### What to produce
Below is a listing. Set down exactly the lines from the one containing "Obtén explícitamente este" through the one containing "polinomios de Legendre.", both ends included, and leave out the rest.

(Task data Opens)

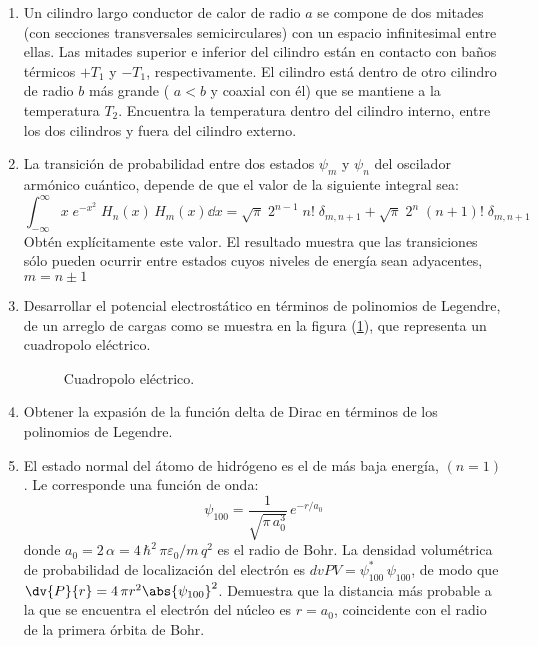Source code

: \begin{enumerate}
\item Un cilindro largo conductor de calor de radio $a$ se compone de dos mitades (con secciones transversales semicirculares) con un espacio infinitesimal entre ellas. Las mitades superior e inferior del cilindro están en contacto con baños térmicos $+T_{1}$ y $-T_{1}$, respectivamente. El cilindro está dentro de otro cilindro de radio  $b$ más grande ( $a < b$ y coaxial con él) que se mantiene a la temperatura $T_{2}$. Encuentra la temperatura dentro del cilindro interno, entre los dos cilindros y fuera del cilindro externo.
\item La transición de probabilidad entre dos estados $\psi_{m}$ y $\psi_{n}$ del oscilador armónico cuántico, depende de que el valor de la siguiente integral sea:
\[ \int_{-\infty}^{\infty} x \; e^{-x^{2}} \; H_{n} (x) \, H_{m}(x) \dd x = \sqrt{\pi} \; 2^{n-1} \; n! \; \delta_{m,n+1} + \sqrt{\pi} \; 2^{n} \; (n+1)! \; \delta_{m,n+1} \]
Obtén explícitamente este valor. El resultado muestra que las transiciones sólo pueden ocurrir entre estados cuyos niveles de energía sean adyacentes, $m = n \pm 1$
\item Desarrollar el potencial electrostático en términos de polinomios de Legendre, de un arreglo de cargas como se muestra en la figura (\ref{fig:figura1}), que representa un cuadropolo eléctrico.
\begin{figure}[H]
\centering

\caption{Cuadropolo eléctrico.}
\label{fig:figura1}
\end{figure}
\item Obtener la expasión de la función delta de Dirac en términos de los polinomios de Legendre.
\item El estado normal del átomo de hidrógeno es el de más baja energía, $(n = 1)$. Le corresponde una función de onda:
\[ \psi_{100} = \dfrac{1}{\sqrt{\pi \, a_{0}^{3}}} \, e^{-r/a_{0}}\]
donde $a_{0} = 2 \, \alpha = 4 \, \hbar^{2} \, \pi \varepsilon_{0}/ m \,q^{2}$ es el radio de Bohr. La densidad volumétrica de probabilidad de localización del electrón es $dv{P}{V} = \psi_{100}^{*} \, \psi_{100}$, de modo que $\dv{P}{r} = 4 \, \pi r^{2} \abs{\psi_{100}}^{2}$. Demuestra que la distancia más probable a la que se encuentra el electrón del núcleo es $r = a_{0}$, coincidente con el radio de la primera órbita de Bohr.

\end{enumerate}
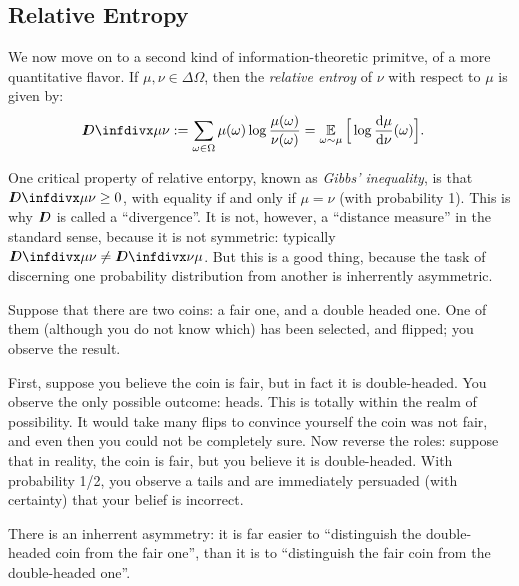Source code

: 


\subsection{Relative Entropy}
    \label{sec:relent-primer}

We now move on to a second kind of information-theoretic primitve, of a more quantitative flavor.
If $\mu, \nu \in \Delta \Omega$, then the \emph{relative entroy} of $\nu$ with respect to $\mu$ is given by:
%
\begin{align*}
    \kldiv {\mu} {\nu} 
    &:= \sum_{ \omega \in \Omega } \mu(\omega) \log \frac{ \mu(\omega) }{ \nu(\omega) }
    = \Ex_{\omega \sim \mu} \Big[ \log \frac{\mathrm d \mu}{\mathrm d \nu}(\omega) \Big].
\end{align*}

One critical property of relative entorpy, known as \emph{Gibbs' inequality}, is that
$\kldiv{\mu}{\nu} \ge 0$,
with equality if and only if $\mu = \nu$ (with probability 1). 
This is why $I\mkern-8muD$ is called a ``divergence''. 
It is not, however, a ``distance measure'' in the standard sense, because it is not symmetric: typically $\kldiv{\mu}{\nu} \ne \kldiv{\nu}{\mu}$. 
%
But this is a good thing, because
the task of discerning one probability distribution from another
is inherrently asymmetric. 

\begin{example}
    Suppose that there are two coins: a fair one, and a double headed one. 
    One of them (although you do not know which) has been selected, and flipped; you observe the result. 

    First, suppose you believe the coin is fair, but in fact it is double-headed. 
    You observe the only possible outcome: heads. This is totally within the realm of possibility. It would take many flips to convince yourself the coin was not fair, and even then you could not be completely sure. 
    Now reverse the roles: suppose that in reality, the coin is fair, but you believe it is double-headed. With probability 1/2, you observe a tails and are immediately persuaded (with certainty) that your belief is incorrect. 

    There is an inherrent asymmetry: it is far easier to ``distinguish the double-headed coin from the fair one'', than it is to ``distinguish the fair coin from the double-headed one''.
\end{example}

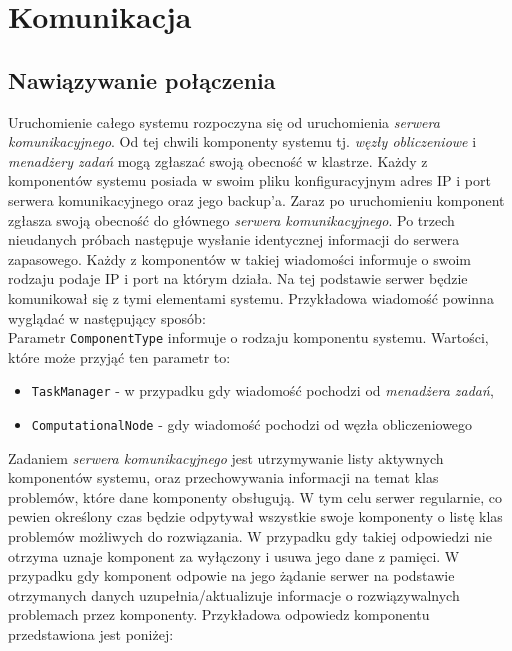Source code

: \documentclass[12pt,a4paper,titlepage]{report}
\begin{document}
	\chapter{Komunikacja}
	\section{Nawiązywanie połączenia}
	Uruchomienie całego systemu rozpoczyna się od uruchomienia \textit{serwera komunikacyjnego}. Od tej chwili komponenty systemu 
	tj. \textit{węzły obliczeniowe}
	i \textit{menadżery zadań} mogą zgłaszać swoją obecność w klastrze. Każdy z komponentów systemu posiada w swoim pliku konfiguracyjnym adres IP i port serwera komunikacyjnego oraz jego backup'a. Zaraz po uruchomieniu komponent zgłasza swoją obecność  do głównego \textit{serwera komunikacyjnego}. Po trzech nieudanych próbach następuje wysłanie identycznej informacji do serwera zapasowego. Każdy z komponentów w takiej wiadomości informuje o swoim rodzaju podaje IP i port na którym działa. 
	Na tej podstawie serwer będzie komunikował się z tymi elementami systemu. Przykładowa wiadomość powinna wyglądać w następujący sposób: \\
	  

	Parametr \verb+ComponentType+ informuje o rodzaju komponentu systemu. Wartości, które może przyjąć ten parametr to:
	\begin{itemize}
		\item \verb+TaskManager+ - w przypadku gdy wiadomość pochodzi od \textit{menadżera zadań},
		\item \verb+ComputationalNode+ - gdy wiadomość pochodzi od węzła obliczeniowego
	\end{itemize}		 

	Zadaniem \textit{serwera komunikacyjnego} jest utrzymywanie listy aktywnych komponentów systemu, oraz przechowywania informacji na temat klas problemów, które dane komponenty obsługują. W tym celu serwer regularnie, co pewien określony czas
będzie odpytywał wszystkie swoje komponenty o listę klas problemów możliwych do rozwiązania. W przypadku gdy takiej odpowiedzi nie otrzyma uznaje komponent za wyłączony i usuwa jego dane z pamięci. W przypadku gdy komponent odpowie na jego żądanie serwer 
na podstawie otrzymanych danych uzupełnia/aktualizuje informacje o rozwiązywalnych problemach przez komponenty. 
Przykładowa odpowiedz komponentu przedstawiona jest poniżej: \\
	 
\end{document}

(Task data Closes)

### Exercise response
Obtén explícitamente este valor. El resultado muestra que las transiciones sólo pueden ocurrir entre estados cuyos niveles de energía sean adyacentes, $m = n \pm 1$
\item Desarrollar el potencial electrostático en términos de polinomios de Legendre, de un arreglo de cargas como se muestra en la figura (\ref{fig:figura1}), que representa un cuadropolo eléctrico.
\begin{figure}[H]
\centering

\caption{Cuadropolo eléctrico.}
\label{fig:figura1}
\end{figure}
\item Obtener la expasión de la función delta de Dirac en términos de los polinomios de Legendre.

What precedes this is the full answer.